Extracted records
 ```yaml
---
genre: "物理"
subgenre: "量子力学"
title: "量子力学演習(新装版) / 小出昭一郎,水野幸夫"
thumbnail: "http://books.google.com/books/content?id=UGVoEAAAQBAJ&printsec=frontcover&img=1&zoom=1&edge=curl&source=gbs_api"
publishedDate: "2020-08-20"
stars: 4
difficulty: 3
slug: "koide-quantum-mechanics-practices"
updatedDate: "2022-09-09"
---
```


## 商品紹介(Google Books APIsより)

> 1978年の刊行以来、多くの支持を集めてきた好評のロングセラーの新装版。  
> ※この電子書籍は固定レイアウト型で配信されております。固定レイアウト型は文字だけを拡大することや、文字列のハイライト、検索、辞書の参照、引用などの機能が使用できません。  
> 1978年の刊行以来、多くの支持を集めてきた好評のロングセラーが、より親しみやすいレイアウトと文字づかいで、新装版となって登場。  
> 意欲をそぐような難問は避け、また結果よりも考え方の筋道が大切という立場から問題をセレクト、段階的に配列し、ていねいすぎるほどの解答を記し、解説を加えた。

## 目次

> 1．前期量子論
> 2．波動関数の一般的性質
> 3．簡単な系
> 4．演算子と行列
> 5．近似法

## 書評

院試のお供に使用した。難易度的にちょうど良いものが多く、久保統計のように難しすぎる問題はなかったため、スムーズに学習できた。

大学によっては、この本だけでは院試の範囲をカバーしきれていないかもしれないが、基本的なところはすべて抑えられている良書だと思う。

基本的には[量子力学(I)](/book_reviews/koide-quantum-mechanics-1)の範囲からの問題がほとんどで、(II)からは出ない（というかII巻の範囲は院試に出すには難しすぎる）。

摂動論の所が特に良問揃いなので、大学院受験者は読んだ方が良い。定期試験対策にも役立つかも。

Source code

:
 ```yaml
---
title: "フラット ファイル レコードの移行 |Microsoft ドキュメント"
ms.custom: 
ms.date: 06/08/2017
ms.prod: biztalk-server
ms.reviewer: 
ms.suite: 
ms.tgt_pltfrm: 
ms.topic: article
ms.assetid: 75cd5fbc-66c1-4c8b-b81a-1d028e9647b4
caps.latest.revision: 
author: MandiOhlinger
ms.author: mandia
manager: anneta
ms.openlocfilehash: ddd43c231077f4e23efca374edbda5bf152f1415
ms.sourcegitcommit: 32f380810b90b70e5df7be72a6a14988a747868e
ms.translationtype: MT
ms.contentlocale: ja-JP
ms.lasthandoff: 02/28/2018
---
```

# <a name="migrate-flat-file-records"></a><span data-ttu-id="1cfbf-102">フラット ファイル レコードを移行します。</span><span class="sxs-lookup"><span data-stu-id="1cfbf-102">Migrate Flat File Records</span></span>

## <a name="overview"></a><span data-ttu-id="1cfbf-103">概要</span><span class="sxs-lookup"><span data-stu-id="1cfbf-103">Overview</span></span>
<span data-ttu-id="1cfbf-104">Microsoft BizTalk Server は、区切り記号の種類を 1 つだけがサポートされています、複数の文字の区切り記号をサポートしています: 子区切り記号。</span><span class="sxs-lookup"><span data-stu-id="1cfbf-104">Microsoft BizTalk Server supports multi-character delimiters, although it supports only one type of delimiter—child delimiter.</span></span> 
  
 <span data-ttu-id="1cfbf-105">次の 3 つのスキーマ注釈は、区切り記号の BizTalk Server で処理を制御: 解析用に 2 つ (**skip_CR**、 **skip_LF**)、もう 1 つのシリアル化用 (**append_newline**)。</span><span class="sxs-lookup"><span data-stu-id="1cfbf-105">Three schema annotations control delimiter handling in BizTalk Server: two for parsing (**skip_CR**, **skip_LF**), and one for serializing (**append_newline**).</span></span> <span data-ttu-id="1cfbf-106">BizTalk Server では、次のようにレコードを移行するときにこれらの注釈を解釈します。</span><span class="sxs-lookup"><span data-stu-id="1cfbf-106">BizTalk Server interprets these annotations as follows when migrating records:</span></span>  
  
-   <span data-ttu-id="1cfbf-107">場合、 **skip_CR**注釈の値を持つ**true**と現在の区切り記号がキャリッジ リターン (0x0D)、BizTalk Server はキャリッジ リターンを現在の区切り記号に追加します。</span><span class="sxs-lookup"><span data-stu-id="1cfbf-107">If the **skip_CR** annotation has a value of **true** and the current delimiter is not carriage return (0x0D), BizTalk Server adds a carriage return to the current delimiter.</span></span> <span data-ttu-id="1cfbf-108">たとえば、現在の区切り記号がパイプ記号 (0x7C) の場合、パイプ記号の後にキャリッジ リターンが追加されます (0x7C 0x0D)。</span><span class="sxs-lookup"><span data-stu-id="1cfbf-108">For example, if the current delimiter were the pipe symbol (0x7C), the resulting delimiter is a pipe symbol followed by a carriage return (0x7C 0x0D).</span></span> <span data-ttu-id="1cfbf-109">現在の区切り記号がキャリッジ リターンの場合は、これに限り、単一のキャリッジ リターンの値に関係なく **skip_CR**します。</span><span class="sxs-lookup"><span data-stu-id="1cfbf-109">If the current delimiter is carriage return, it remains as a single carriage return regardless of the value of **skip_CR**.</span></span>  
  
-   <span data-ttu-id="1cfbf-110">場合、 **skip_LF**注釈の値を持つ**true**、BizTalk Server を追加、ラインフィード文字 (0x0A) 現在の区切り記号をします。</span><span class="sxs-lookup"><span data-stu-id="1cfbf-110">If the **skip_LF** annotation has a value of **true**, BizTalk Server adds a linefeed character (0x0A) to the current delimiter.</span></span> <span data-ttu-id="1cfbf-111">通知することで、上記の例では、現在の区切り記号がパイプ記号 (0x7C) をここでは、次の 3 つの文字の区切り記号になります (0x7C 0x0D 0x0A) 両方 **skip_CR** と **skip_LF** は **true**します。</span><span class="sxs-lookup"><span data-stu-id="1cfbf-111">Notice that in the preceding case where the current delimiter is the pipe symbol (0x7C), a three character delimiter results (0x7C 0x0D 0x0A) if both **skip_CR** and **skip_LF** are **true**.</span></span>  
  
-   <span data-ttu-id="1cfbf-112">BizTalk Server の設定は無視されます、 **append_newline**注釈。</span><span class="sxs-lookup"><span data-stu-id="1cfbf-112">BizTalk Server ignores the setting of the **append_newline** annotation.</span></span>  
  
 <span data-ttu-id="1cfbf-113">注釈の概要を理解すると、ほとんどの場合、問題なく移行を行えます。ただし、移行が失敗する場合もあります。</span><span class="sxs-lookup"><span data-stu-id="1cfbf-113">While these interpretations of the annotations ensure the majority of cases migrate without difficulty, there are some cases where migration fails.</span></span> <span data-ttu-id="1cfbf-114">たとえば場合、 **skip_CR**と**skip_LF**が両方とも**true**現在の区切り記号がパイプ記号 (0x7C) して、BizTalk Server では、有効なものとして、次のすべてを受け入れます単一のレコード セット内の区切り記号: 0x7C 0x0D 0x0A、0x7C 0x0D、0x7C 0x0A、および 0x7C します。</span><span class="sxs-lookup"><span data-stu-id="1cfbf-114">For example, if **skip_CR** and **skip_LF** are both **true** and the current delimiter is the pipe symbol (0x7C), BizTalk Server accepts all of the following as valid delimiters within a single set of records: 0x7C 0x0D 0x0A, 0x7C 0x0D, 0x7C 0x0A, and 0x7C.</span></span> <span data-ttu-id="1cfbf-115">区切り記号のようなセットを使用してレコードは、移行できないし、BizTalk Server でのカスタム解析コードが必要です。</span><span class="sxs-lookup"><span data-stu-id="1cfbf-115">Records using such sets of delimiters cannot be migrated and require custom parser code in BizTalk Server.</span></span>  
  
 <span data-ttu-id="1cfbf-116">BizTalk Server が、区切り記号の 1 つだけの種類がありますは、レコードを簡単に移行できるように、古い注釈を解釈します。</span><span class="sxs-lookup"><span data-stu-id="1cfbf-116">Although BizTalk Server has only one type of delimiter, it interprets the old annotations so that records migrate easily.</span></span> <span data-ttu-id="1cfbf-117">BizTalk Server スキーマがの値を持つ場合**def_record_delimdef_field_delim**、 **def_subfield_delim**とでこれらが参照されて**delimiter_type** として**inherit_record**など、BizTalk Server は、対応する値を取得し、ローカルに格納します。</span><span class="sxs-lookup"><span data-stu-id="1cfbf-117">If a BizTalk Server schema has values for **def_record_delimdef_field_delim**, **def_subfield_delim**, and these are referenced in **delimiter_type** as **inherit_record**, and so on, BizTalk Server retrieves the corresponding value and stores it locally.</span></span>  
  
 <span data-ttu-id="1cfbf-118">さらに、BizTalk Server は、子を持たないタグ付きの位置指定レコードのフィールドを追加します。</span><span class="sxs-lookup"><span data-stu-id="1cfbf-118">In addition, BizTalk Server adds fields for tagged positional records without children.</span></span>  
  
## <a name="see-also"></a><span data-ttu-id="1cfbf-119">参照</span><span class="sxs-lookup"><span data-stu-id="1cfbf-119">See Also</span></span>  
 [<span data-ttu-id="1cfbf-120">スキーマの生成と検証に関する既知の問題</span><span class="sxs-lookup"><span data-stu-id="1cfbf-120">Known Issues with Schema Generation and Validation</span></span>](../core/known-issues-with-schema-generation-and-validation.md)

Work instruction
Would you output, unchanged, each line from the start of the records to the line that holds "of delimiter—child delimiter.</span></span>", both included and nothing else?

Task output
 ```yaml
---
genre: "物理"
subgenre: "量子力学"
title: "量子力学演習(新装版) / 小出昭一郎,水野幸夫"
thumbnail: "http://books.google.com/books/content?id=UGVoEAAAQBAJ&printsec=frontcover&img=1&zoom=1&edge=curl&source=gbs_api"
publishedDate: "2020-08-20"
stars: 4
difficulty: 3
slug: "koide-quantum-mechanics-practices"
updatedDate: "2022-09-09"
---
```


## 商品紹介(Google Books APIsより)

> 1978年の刊行以来、多くの支持を集めてきた好評のロングセラーの新装版。  
> ※この電子書籍は固定レイアウト型で配信されております。固定レイアウト型は文字だけを拡大することや、文字列のハイライト、検索、辞書の参照、引用などの機能が使用できません。  
> 1978年の刊行以来、多くの支持を集めてきた好評のロングセラーが、より親しみやすいレイアウトと文字づかいで、新装版となって登場。  
> 意欲をそぐような難問は避け、また結果よりも考え方の筋道が大切という立場から問題をセレクト、段階的に配列し、ていねいすぎるほどの解答を記し、解説を加えた。

## 目次

> 1．前期量子論
> 2．波動関数の一般的性質
> 3．簡単な系
> 4．演算子と行列
> 5．近似法

## 書評

院試のお供に使用した。難易度的にちょうど良いものが多く、久保統計のように難しすぎる問題はなかったため、スムーズに学習できた。

大学によっては、この本だけでは院試の範囲をカバーしきれていないかもしれないが、基本的なところはすべて抑えられている良書だと思う。

基本的には[量子力学(I)](/book_reviews/koide-quantum-mechanics-1)の範囲からの問題がほとんどで、(II)からは出ない（というかII巻の範囲は院試に出すには難しすぎる）。

摂動論の所が特に良問揃いなので、大学院受験者は読んだ方が良い。定期試験対策にも役立つかも。

Source code

:
 ```yaml
---
title: "フラット ファイル レコードの移行 |Microsoft ドキュメント"
ms.custom: 
ms.date: 06/08/2017
ms.prod: biztalk-server
ms.reviewer: 
ms.suite: 
ms.tgt_pltfrm: 
ms.topic: article
ms.assetid: 75cd5fbc-66c1-4c8b-b81a-1d028e9647b4
caps.latest.revision: 
author: MandiOhlinger
ms.author: mandia
manager: anneta
ms.openlocfilehash: ddd43c231077f4e23efca374edbda5bf152f1415
ms.sourcegitcommit: 32f380810b90b70e5df7be72a6a14988a747868e
ms.translationtype: MT
ms.contentlocale: ja-JP
ms.lasthandoff: 02/28/2018
---
```

# <a name="migrate-flat-file-records"></a><span data-ttu-id="1cfbf-102">フラット ファイル レコードを移行します。</span><span class="sxs-lookup"><span data-stu-id="1cfbf-102">Migrate Flat File Records</span></span>

## <a name="overview"></a><span data-ttu-id="1cfbf-103">概要</span><span class="sxs-lookup"><span data-stu-id="1cfbf-103">Overview</span></span>
<span data-ttu-id="1cfbf-104">Microsoft BizTalk Server は、区切り記号の種類を 1 つだけがサポートされています、複数の文字の区切り記号をサポートしています: 子区切り記号。</span><span class="sxs-lookup"><span data-stu-id="1cfbf-104">Microsoft BizTalk Server supports multi-character delimiters, although it supports only one type of delimiter—child delimiter.</span></span> 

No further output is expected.